On Tue, 1 Dec 2009, Anthony Williams wrote:
Helge Bahmann <hcb@chaoticmind.net> writes:
On Mon, 30 Nov 2009, Phil Endecott wrote:
My work on this was backed up with extensive benchmarking, disassembly of the generated code, and other evaluation. You can find some of the results in the list archive from about two years ago. There are many different types of system with different characteristics (uniprocessor vs multiprocessor, two threads vs 10000 threads, etc etc). Two particular cases that I'll mention are:
I guess this is the code you used for testing?
https://svn.chezphil.org/mutex_perf/trunk
I would say that your conclusions are valid for ARM only (I don't know the architecture or libc peculiarities), for x86 there are some subtleties which IMHO invalidate the comparison.

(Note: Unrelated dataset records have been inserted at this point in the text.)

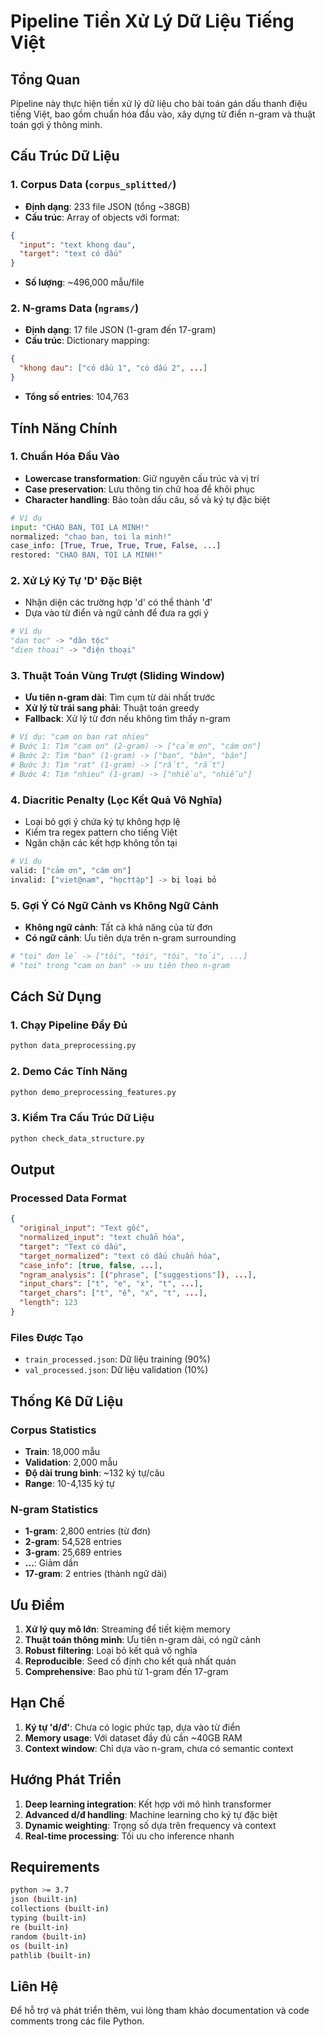 # Pipeline Tiền Xử Lý Dữ Liệu Tiếng Việt

## Tổng Quan

Pipeline này thực hiện tiền xử lý dữ liệu cho bài toán gán dấu thanh điệu tiếng Việt, bao gồm chuẩn hóa đầu vào, xây dựng từ điển n-gram và thuật toán gợi ý thông minh.

## Cấu Trúc Dữ Liệu

### 1. Corpus Data (`corpus_splitted/`)

- **Định dạng**: 233 file JSON (tổng ~38GB)
- **Cấu trúc**: Array of objects với format:

```json
{
  "input": "text khong dau",
  "target": "text có dấu"
}
```

- **Số lượng**: ~496,000 mẫu/file

### 2. N-grams Data (`ngrams/`)

- **Định dạng**: 17 file JSON (1-gram đến 17-gram)
- **Cấu trúc**: Dictionary mapping:

```json
{
  "khong dau": ["có dấu 1", "có dấu 2", ...]
}
```

- **Tổng số entries**: 104,763

## Tính Năng Chính

### 1. Chuẩn Hóa Đầu Vào

- **Lowercase transformation**: Giữ nguyên cấu trúc và vị trí
- **Case preservation**: Lưu thông tin chữ hoa để khôi phục
- **Character handling**: Bảo toàn dấu câu, số và ký tự đặc biệt

```python
# Ví dụ
input: "CHAO BAN, TOI LA MINH!"
normalized: "chao ban, toi la minh!"
case_info: [True, True, True, True, False, ...]
restored: "CHAO BAN, TOI LA MINH!"
```

### 2. Xử Lý Ký Tự 'D' Đặc Biệt

- Nhận diện các trường hợp 'd' có thể thành 'đ'
- Dựa vào từ điển và ngữ cảnh để đưa ra gợi ý

```python
# Ví dụ
"dan toc" -> "dân tộc"
"dien thoai" -> "điện thoại"
```

### 3. Thuật Toán Vùng Trượt (Sliding Window)

- **Ưu tiên n-gram dài**: Tìm cụm từ dài nhất trước
- **Xử lý từ trái sang phải**: Thuật toán greedy
- **Fallback**: Xử lý từ đơn nếu không tìm thấy n-gram

```python
# Ví dụ: "cam on ban rat nhieu"
# Bước 1: Tìm "cam on" (2-gram) -> ["cảm ơn", "cám ơn"]
# Bước 2: Tìm "ban" (1-gram) -> ["bạn", "bàn", "bán"]
# Bước 3: Tìm "rat" (1-gram) -> ["rất", "rắt"]
# Bước 4: Tìm "nhieu" (1-gram) -> ["nhiều", "nhiễu"]
```

### 4. Diacritic Penalty (Lọc Kết Quả Vô Nghĩa)

- Loại bỏ gợi ý chứa ký tự không hợp lệ
- Kiểm tra regex pattern cho tiếng Việt
- Ngăn chặn các kết hợp không tồn tại

```python
# Ví dụ
valid: ["cảm ơn", "cám ơn"]
invalid: ["viet@nam", "học†tập"] -> bị loại bỏ
```

### 5. Gợi Ý Có Ngữ Cảnh vs Không Ngữ Cảnh

- **Không ngữ cảnh**: Tất cả khả năng của từ đơn
- **Có ngữ cảnh**: Ưu tiên dựa trên n-gram surrounding

```python
# "toi" đơn lẻ -> ["tôi", "tới", "tội", "tỏi", ...]
# "toi" trong "cam on ban" -> ưu tiên theo n-gram
```

## Cách Sử Dụng

### 1. Chạy Pipeline Đầy Đủ

```bash
python data_preprocessing.py
```

### 2. Demo Các Tính Năng

```bash
python demo_preprocessing_features.py
```

### 3. Kiểm Tra Cấu Trúc Dữ Liệu

```bash
python check_data_structure.py
```

## Output

### Processed Data Format

```json
{
  "original_input": "Text gốc",
  "normalized_input": "text chuẩn hóa",
  "target": "Text có dấu",
  "target_normalized": "text có dấu chuẩn hóa",
  "case_info": [true, false, ...],
  "ngram_analysis": [("phrase", ["suggestions"]), ...],
  "input_chars": ["t", "e", "x", "t", ...],
  "target_chars": ["t", "ề", "x", "t", ...],
  "length": 123
}
```

### Files Được Tạo

- `train_processed.json`: Dữ liệu training (90%)
- `val_processed.json`: Dữ liệu validation (10%)

## Thống Kê Dữ Liệu

### Corpus Statistics

- **Train**: 18,000 mẫu
- **Validation**: 2,000 mẫu
- **Độ dài trung bình**: ~132 ký tự/câu
- **Range**: 10-4,135 ký tự

### N-gram Statistics

- **1-gram**: 2,800 entries (từ đơn)
- **2-gram**: 54,528 entries
- **3-gram**: 25,689 entries
- **...**: Giảm dần
- **17-gram**: 2 entries (thành ngữ dài)

## Ưu Điểm

1. **Xử lý quy mô lớn**: Streaming để tiết kiệm memory
2. **Thuật toán thông minh**: Ưu tiên n-gram dài, có ngữ cảnh
3. **Robust filtering**: Loại bỏ kết quả vô nghĩa
4. **Reproducible**: Seed cố định cho kết quả nhất quán
5. **Comprehensive**: Bao phủ từ 1-gram đến 17-gram

## Hạn Chế

1. **Ký tự 'd/đ'**: Chưa có logic phức tạp, dựa vào từ điển
2. **Memory usage**: Với dataset đầy đủ cần ~40GB RAM
3. **Context window**: Chỉ dựa vào n-gram, chưa có semantic context

## Hướng Phát Triển

1. **Deep learning integration**: Kết hợp với mô hình transformer
2. **Advanced d/đ handling**: Machine learning cho ký tự đặc biệt
3. **Dynamic weighting**: Trọng số dựa trên frequency và context
4. **Real-time processing**: Tối ưu cho inference nhanh

## Requirements

```bash
python >= 3.7
json (built-in)
collections (built-in)
typing (built-in)
re (built-in)
random (built-in)
os (built-in)
pathlib (built-in)
```

## Liên Hệ

Để hỗ trợ và phát triển thêm, vui lòng tham khảo documentation và code comments trong các file Python.
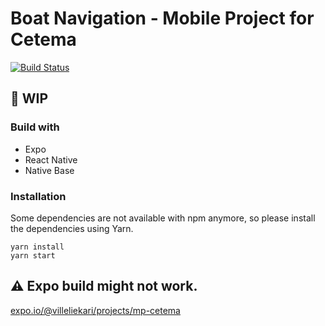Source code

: # Boat Navigation - Mobile Project for Cetema

[![Build Status](https://travis-ci.com/villelie/mp-cetema.svg?branch=master)](https://travis-ci.com/villelie/mp-cetema.svg?branch=master)

## :hammer: WIP

### Build with

- Expo
- React Native
- Native Base

### Installation

Some dependencies are not available with npm anymore, so please install the dependencies using Yarn.

```
yarn install
yarn start
```

## :warning: Expo build might not work.

[expo.io/@villeliekari/projects/mp-cetema](https://expo.io/@villeliekari/projects/mp-cetema)
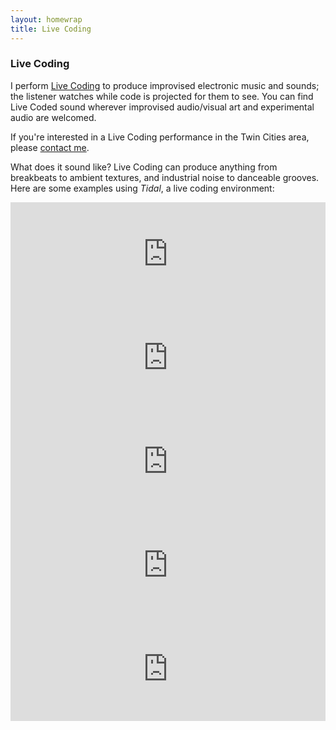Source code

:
 ```yaml
---
layout: homewrap
title: Live Coding
---
```


<h3>Live Coding</h3>

<p>I perform <a href="http://en.wikipedia.org/wiki/Live_coding">Live Coding</a> 
	to produce improvised electronic music and sounds; the listener watches 
	while code is projected for them to see. You can find Live Coded sound 
	wherever improvised audio/visual art and experimental audio are welcomed.</p>

<p>If you're interested in a Live Coding performance in the Twin Cities area, 
	please 	<a href="contact.html">contact me</a>.</p>

<p>What does it sound like? Live Coding can produce anything from breakbeats
	to ambient textures, and industrial noise to danceable grooves. Here are some
	examples using <em>Tidal</em>, a live coding environment:</p>

<iframe width="100%" height="166" scrolling="no" frameborder="no" src="https://w.soundcloud.com/player/?url=https%3A//api.soundcloud.com/tracks/127442915&amp;color=ff6600&amp;auto_play=false&amp;show_artwork=true"> </iframe>

<iframe width="100%" height="166" scrolling="no" frameborder="no" src="https://w.soundcloud.com/player/?url=https%3A//api.soundcloud.com/tracks/127279293&amp;color=ff6600&amp;auto_play=false&amp;show_artwork=true"> </iframe>

<iframe width="100%" height="166" scrolling="no" frameborder="no" src="https://w.soundcloud.com/player/?url=https%3A//api.soundcloud.com/tracks/127152161&amp;color=ff6600&amp;auto_play=false&amp;show_artwork=true"> </iframe>

<iframe width="100%" height="166" scrolling="no" frameborder="no" src="https://w.soundcloud.com/player/?url=https%3A//api.soundcloud.com/tracks/127138013&amp;color=ff6600&amp;auto_play=false&amp;show_artwork=true"> </iframe>

<iframe width="100%" height="166" scrolling="no" frameborder="no" src="https://w.soundcloud.com/player/?url=https%3A//api.soundcloud.com/tracks/127118976&amp;color=ff6600&amp;auto_play=false&amp;show_artwork=true"> </iframe>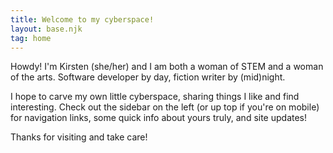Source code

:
 ```yaml
---
title: Welcome to my cyberspace!
layout: base.njk
tag: home
---
```


Howdy! I'm Kirsten (she/her) and I am both a woman of STEM and a woman of the arts. Software developer by day, fiction writer by (mid)night.

I hope to carve my own little cyberspace, sharing things I like and find interesting. Check out the sidebar on the left (or up top if you're on mobile) for navigation links, some quick info about yours truly, and site updates!

Thanks for visiting and take care!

Your spinlock implementation defers to __sync_lock_test_and_set, which in turn generates an "xchgl" instruction, and NOT an "lock xchgl" instruction (yes, these gcc primitives are tricky which is why I avoid them).
On x86 these are equivalent --- the LOCK prefix is automatically asserted for XCHG. See the XCHG instruction docs in the Intel manual volumne 2B.
Yes you're right, forgot this odd one :/ Which still makes me wonder what is going on -- it's the first time I see "lock xchgl" being noticeably faster than "lock cmpxchgl".